Ist schon klar, ein Musiker, der seine Waschmaschine repariert, ist eine Purple Cow im besten Seth Godinschen Sinne, äusserst bemerkens- und erwähnenswert.
Aber ist das ein Jazz Track aus Deutschland, der – sorry für die Wiederholung – in Japan 10.000 mal gestreamt wird nicht auch?!

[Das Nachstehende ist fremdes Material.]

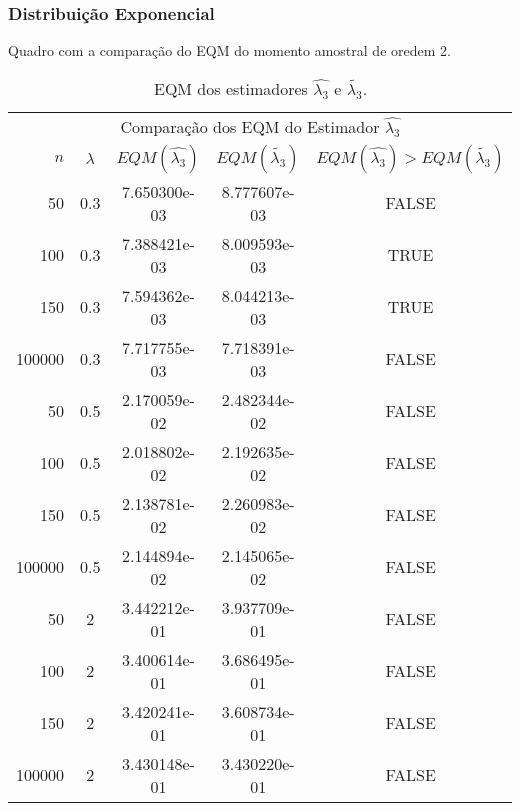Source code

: \begin{frame}
\frametitle{Distribuição Exponencial}
Quadro com a comparação do EQM do momento amostral de oredem 2.

\begin{table}[H]
\caption{EQM dos estimadores $\hat{\lambda_{3}}$ e $\tilde{\lambda_{3}}$.}
\label{tab:p1EQM}
\tiny
\centering
\begin{tabular}{rcccc}
\toprule
\multicolumn{5}{c}{Comparação dos EQM do Estimador $\hat{\lambda_{3}}$}\\
$n$ & $\lambda$ & $EQM(\hat{\lambda_{3}})$ & $EQM(\tilde{\lambda_{3}})$ & $EQM(\hat{\lambda_{3}})>EQM(\tilde{\lambda_{3}})$ \\
\midrule
50 & 0.3 & 7.650300e-03 & 8.777607e-03  & FALSE \\
100 & 0.3 & 7.388421e-03 & 8.009593e-03 & TRUE \\
150 & 0.3 & 7.594362e-03 & 8.044213e-03 & TRUE \\
100000 & 0.3 & 7.717755e-03 & 7.718391e-03 & FALSE \\
\midrule
50 & 0.5 & 2.170059e-02 & 2.482344e-02  & FALSE \\
100 & 0.5 &  2.018802e-02 & 2.192635e-02 & FALSE \\
150 & 0.5 &  2.138781e-02  & 2.260983e-02 & FALSE\\
100000 & 0.5 & 2.144894e-02 & 2.145065e-02 & FALSE \\
\midrule
50 & 2 & 3.442212e-01 &  3.937709e-01 & FALSE \\
100 & 2 & 3.400614e-01 &  3.686495e-01 & FALSE \\
150 & 2 & 3.420241e-01 & 3.608734e-01 & FALSE \\
100000 & 2 & 3.430148e-01 & 3.430220e-01 & FALSE \\
\bottomrule
\end{tabular}
\end{table}
\end{frame}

Zugegebenermaßen erlaubt ein Musiker-Waschmaschinen Post bedeutend mehr Interaktion außer einem müden ‚Glückwunsch‘ oder ‚beeindruckend‘. Als da wären:
– Philosophoische Abhandlungen: ‚Bleibt nicht immer eine Schraube über?‘
– ungenierte Einladungen: ‚Wann kommste rum?‘
– und natürlich die Einnordung auf der DIY-Helden-Skala: ‚Das ist doch nichts gegen einen Waschmaschinentrommellagerwechsel ;)‘
Facebook, wie erkennen das Deine Algorithmen? Woher weisst du, dass du das Bild mit dem 2 Schrauben bedeutend öfter irgendwelchen News Feeds einspeisen solltest?
Davon bin ich wirklich beeindruckt und hadere noch mit einer Handlungsempfehlung an mich selber. Folgende Möglichkeiten kommenmir in den Sinn:
#1: Edward, repariere Weißgeräte und Facebook ist Dein.

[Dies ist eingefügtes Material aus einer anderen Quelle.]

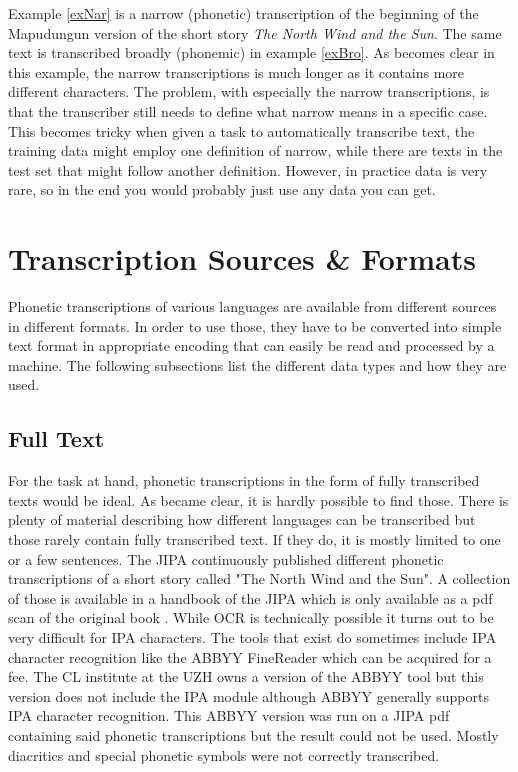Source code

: \begin{covexamples}
\item \label{exNar} 
\item \label{exBro}
\end{covexamples}



Example \ref{exNar} is a narrow (phonetic) transcription of the beginning of the Mapudungun version of the short story \textit{The North Wind and the Sun}. The same text is transcribed broadly (phonemic) in example \ref{exBro}. As becomes clear in this example, the narrow transcriptions is much longer as it contains more different characters. The problem, with especially the narrow transcriptions, is that the transcriber still needs to define what narrow means in a specific case. This becomes tricky when given a task to automatically transcribe text, the training data might employ one definition of narrow, while there are texts in the test set that might follow another definition. However, in practice data is very rare, so in the end you would probably just use any data you can get.


\section{Transcription Sources \& Formats}
Phonetic transcriptions of various languages are available from different sources in different formats. In order to use those, they have to be converted into simple text format in appropriate encoding that can easily be read and processed by a machine. The following subsections list the different data types and how they are used.

\subsection{Full Text}
For the task at hand, phonetic transcriptions in the form of fully transcribed texts would be ideal. As became clear, it is hardly possible to find those. There is plenty of material describing how different languages can be transcribed but those rarely contain fully transcribed text. If they do, it is mostly limited to one or a few sentences. The JIPA continuously published different phonetic transcriptions of a short story called "The North Wind and the Sun". A collection of those is available in a handbook of the JIPA which is only available as a pdf scan of the original book \citep{JIPA2010}. While OCR is technically possible it turns out to be very difficult for IPA characters. The tools that exist do sometimes include IPA character recognition like the ABBYY FineReader which can be acquired for a fee. The CL institute at the UZH owns a version of the ABBYY tool but this version does not include the IPA module although ABBYY generally supports IPA character recognition. This ABBYY version was run on a JIPA pdf containing said phonetic transcriptions but the result could not be used. Mostly diacritics and special phonetic symbols were not correctly transcribed.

#2: Edward, Facebook ist nicht Dein, halte Dich davon fern.
#3: Edward, finde einen Mittelweg zwischen #1 und #2 und pass bitte auf Deine Finger auf.
Well, während ich noch etwas darüber nachdenke, habt Ihr die Gelegenheit, Euch den vielbesungen Song anzuhören, Euch in meinen Newsletter einzutragen oder schnell weiterzuskippen.
Frohes Fest.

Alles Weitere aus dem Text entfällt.